**THE INPUT**.
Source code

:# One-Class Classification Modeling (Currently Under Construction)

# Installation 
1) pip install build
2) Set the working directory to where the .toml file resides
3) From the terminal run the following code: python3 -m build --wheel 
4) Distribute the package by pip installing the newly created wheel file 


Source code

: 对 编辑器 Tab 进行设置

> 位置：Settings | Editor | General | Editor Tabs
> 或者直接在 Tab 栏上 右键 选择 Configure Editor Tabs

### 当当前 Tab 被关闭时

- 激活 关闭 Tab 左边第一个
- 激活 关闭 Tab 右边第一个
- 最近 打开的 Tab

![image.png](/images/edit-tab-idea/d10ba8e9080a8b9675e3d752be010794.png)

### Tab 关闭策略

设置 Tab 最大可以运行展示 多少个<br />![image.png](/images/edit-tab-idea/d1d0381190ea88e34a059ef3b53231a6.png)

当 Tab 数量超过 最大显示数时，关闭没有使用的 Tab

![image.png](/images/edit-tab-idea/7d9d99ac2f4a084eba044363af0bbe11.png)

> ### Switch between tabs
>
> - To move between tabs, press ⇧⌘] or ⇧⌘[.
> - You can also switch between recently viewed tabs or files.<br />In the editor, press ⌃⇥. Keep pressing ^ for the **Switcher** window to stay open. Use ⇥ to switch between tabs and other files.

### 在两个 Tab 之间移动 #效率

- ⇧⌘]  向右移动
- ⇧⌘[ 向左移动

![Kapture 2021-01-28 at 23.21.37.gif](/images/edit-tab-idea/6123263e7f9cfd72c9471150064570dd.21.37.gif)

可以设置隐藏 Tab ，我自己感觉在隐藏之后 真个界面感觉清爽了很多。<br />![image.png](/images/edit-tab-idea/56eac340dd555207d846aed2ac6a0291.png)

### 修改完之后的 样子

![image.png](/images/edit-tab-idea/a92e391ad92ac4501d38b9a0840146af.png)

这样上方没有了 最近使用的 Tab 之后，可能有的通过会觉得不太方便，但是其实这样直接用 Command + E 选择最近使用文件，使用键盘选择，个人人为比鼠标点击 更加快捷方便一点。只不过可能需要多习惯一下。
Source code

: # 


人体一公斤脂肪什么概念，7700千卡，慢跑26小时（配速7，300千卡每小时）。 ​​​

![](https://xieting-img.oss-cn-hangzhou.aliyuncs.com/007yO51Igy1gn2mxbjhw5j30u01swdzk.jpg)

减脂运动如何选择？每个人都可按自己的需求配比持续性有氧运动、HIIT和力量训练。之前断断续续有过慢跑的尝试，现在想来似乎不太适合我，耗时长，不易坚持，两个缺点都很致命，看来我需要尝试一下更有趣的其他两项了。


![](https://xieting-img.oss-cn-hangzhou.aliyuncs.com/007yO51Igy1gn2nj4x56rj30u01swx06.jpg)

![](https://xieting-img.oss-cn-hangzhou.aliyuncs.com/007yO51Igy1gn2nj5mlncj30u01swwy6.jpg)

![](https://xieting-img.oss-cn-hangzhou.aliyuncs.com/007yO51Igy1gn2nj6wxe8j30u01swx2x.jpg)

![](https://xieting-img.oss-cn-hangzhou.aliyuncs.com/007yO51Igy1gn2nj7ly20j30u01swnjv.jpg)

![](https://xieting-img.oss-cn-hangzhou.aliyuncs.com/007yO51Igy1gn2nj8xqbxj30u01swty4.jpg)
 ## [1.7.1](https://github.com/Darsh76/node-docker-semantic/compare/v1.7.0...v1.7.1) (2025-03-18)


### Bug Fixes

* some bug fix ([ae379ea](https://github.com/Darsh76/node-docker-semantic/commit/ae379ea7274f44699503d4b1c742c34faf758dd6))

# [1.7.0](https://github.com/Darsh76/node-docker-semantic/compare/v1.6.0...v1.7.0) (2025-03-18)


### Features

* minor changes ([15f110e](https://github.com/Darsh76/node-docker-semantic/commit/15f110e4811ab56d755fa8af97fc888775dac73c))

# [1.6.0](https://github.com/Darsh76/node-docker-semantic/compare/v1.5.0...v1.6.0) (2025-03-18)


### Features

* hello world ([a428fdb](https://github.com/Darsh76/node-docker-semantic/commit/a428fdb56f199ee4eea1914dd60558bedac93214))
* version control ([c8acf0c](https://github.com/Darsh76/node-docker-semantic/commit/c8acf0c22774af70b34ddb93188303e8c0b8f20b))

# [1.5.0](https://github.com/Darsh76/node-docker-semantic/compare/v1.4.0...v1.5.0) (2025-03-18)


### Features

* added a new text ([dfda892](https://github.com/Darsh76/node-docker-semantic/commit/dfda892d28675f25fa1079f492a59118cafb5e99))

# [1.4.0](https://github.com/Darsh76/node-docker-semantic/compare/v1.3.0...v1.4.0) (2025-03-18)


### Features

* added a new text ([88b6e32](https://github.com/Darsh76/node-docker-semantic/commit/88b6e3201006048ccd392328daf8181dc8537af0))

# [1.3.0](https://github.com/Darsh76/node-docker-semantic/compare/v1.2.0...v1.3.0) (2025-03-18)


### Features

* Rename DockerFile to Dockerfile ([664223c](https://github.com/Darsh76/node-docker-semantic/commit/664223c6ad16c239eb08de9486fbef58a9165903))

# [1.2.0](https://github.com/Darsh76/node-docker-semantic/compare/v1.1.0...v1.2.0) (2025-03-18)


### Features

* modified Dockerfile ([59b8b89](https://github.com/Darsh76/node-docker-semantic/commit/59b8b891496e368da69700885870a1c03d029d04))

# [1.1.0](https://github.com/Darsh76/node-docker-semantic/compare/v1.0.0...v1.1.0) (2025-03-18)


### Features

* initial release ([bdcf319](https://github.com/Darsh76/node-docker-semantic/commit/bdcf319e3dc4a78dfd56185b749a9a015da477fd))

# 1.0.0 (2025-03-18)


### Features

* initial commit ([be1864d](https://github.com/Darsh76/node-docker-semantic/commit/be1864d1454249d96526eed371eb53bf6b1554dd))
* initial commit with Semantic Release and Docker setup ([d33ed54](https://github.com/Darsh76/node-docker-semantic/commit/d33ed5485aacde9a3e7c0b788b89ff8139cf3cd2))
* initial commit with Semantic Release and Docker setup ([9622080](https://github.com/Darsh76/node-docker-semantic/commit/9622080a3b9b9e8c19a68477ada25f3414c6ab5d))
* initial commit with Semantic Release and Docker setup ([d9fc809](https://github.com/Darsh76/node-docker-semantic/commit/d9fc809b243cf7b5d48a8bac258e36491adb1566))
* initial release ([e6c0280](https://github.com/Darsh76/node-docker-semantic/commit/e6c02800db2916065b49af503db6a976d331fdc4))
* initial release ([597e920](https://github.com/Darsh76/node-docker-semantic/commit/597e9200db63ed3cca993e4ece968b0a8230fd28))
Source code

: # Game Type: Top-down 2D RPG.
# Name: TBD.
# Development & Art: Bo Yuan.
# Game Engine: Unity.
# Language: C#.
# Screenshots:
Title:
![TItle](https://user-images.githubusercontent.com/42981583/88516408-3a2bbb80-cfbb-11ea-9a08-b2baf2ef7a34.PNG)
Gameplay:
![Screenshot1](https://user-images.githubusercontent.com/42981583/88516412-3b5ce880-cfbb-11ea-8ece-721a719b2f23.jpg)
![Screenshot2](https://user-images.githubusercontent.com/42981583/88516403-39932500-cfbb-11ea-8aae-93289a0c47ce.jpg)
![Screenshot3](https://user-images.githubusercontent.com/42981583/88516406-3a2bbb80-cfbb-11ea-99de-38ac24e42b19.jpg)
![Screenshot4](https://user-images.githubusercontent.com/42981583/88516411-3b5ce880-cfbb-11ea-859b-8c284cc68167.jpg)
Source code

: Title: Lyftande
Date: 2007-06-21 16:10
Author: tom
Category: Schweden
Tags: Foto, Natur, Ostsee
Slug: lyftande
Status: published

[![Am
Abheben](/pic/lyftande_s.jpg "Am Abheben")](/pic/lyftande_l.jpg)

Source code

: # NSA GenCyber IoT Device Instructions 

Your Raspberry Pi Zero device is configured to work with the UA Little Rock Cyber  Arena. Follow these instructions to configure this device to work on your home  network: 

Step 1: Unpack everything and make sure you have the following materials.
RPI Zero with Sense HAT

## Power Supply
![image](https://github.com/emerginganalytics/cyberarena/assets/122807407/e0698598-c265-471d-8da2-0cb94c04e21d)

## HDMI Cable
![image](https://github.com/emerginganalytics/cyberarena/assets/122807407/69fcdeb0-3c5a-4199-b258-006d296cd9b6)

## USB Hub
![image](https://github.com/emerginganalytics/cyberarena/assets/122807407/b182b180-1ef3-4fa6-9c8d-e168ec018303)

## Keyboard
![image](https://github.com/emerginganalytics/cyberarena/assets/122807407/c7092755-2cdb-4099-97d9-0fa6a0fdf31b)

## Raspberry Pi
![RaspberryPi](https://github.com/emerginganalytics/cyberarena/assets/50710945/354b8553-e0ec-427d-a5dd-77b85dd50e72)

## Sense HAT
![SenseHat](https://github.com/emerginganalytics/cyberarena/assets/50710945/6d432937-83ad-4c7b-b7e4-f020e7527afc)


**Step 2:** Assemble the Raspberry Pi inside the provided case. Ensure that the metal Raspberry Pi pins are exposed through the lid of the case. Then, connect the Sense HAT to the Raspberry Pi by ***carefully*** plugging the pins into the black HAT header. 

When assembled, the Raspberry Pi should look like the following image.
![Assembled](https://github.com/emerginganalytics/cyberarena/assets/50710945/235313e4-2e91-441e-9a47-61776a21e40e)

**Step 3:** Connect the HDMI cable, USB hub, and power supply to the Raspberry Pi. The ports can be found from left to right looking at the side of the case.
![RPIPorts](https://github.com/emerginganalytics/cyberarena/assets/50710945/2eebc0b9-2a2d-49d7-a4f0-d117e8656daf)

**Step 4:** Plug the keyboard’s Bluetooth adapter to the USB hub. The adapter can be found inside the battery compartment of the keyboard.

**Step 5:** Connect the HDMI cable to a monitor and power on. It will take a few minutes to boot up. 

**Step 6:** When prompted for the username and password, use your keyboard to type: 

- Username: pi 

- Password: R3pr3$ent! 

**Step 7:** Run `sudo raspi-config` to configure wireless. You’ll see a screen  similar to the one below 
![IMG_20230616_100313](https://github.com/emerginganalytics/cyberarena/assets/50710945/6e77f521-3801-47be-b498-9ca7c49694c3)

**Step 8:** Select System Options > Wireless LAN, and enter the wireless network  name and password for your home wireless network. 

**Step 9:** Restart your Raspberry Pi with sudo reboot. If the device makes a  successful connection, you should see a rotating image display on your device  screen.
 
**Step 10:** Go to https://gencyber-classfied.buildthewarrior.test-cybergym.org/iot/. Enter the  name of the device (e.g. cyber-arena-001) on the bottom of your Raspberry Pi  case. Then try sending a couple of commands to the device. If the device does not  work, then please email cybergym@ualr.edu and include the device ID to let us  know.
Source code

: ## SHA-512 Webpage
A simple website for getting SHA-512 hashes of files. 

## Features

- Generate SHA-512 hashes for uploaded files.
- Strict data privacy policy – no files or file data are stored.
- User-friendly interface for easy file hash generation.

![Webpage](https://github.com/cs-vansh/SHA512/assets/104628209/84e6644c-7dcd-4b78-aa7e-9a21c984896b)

**WHAT YOU NEED TO DO**. Scan the entries and show every line in which the word "home" is found.

**EXERCISE ANSWER**.
Your Raspberry Pi Zero device is configured to work with the UA Little Rock Cyber  Arena. Follow these instructions to configure this device to work on your home  network: 
**Step 8:** Select System Options > Wireless LAN, and enter the wireless network  name and password for your home wireless network. 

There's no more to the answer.